G is for Grief

More weekly musings inspired by the alphabet... 

I’m taking courses for a certificate in Thanatology, which is the study of death and bereavement, and one of the main takeaways for me is this: 
In our Western, Christian-secular society, we don’t do dying, death and grief well. 
We are the culture of denial. We are the culture of get on with it. 
We do our rituals and our communal mourning between the death and the funeral, 
and then we are expected to get on with life. 
To get over the death and get back to normal. 
To carry on like nothing has changed.

When, in fact, everything has changed.

In Hindu culture, the community mourns with the family on day 3, day 10, day 31, 
and on the first anniversary of the death. 
There are many other cultures that don’t deny death; they accept it, even embrace it, 
recognizing that it happens to everyone, each one of us, and that it’s vitally important not only to mark the death and the life, but also the loss. The living without a beloved. The grief.

We don’t do this well. 
We just want people to get over it.

Here’s the truth that so many of you know: WE DON’T EVER GET OVER A DEATH. 
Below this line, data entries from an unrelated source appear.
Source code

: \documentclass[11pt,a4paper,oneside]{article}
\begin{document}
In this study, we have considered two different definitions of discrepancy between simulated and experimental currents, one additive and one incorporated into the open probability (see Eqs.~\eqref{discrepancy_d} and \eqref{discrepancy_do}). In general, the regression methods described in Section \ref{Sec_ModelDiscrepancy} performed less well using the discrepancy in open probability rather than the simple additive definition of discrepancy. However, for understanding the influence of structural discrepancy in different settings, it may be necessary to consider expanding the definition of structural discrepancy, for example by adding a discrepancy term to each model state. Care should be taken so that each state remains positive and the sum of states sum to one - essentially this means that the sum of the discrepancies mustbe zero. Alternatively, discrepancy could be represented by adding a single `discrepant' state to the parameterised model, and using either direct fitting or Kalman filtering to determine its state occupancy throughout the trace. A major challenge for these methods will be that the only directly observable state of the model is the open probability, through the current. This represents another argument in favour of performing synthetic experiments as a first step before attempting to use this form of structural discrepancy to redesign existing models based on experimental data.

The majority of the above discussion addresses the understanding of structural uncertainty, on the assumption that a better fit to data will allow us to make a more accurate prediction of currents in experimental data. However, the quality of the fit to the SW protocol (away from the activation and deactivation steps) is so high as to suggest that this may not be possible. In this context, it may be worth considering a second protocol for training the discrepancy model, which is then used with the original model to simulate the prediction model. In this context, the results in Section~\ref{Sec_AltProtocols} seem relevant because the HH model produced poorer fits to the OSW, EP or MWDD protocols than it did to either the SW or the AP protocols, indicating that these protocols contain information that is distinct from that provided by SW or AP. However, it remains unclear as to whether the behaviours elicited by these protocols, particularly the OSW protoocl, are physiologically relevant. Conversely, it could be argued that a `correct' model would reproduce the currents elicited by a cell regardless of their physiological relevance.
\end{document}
This doesn’t mean we wallow; it just means this is the reality – 
in every culture, in every community, in every family.
We don’t get over it, we don’t forget. We simply become reconciled to it in order to move on.
We live through the grief, we live through the loss, we live through the paperwork and the loneliness and the adjustments and the reinvention of our lives and our selves. 

But because we are a culture that denies death,
many of us do this alone.
We mark the first month after the death
We mark the first six months after the death,
We mark the first year after the death,

We are doing it wrong. We are doing a disservice to each other and to ourselves.
We need more ceremony around the death. We need more celebrating of the life.
We need more acceptance and more acknowledgement. 

It’s not morbid. It’s GRIEF.
Grief is not gloomy or moody. 
It’s not wallowing or self-indulgent. 
It is necessary work that every human being needs to do.

Our society needs to appreciate the transformative nature of grief.
Our workplaces need to accommodate the transformative nature of grief.
NOT A SINGLE ONE OF US remains unchanged because of a death. 
Even if the change is small, we are each of us altered in some way by a death. 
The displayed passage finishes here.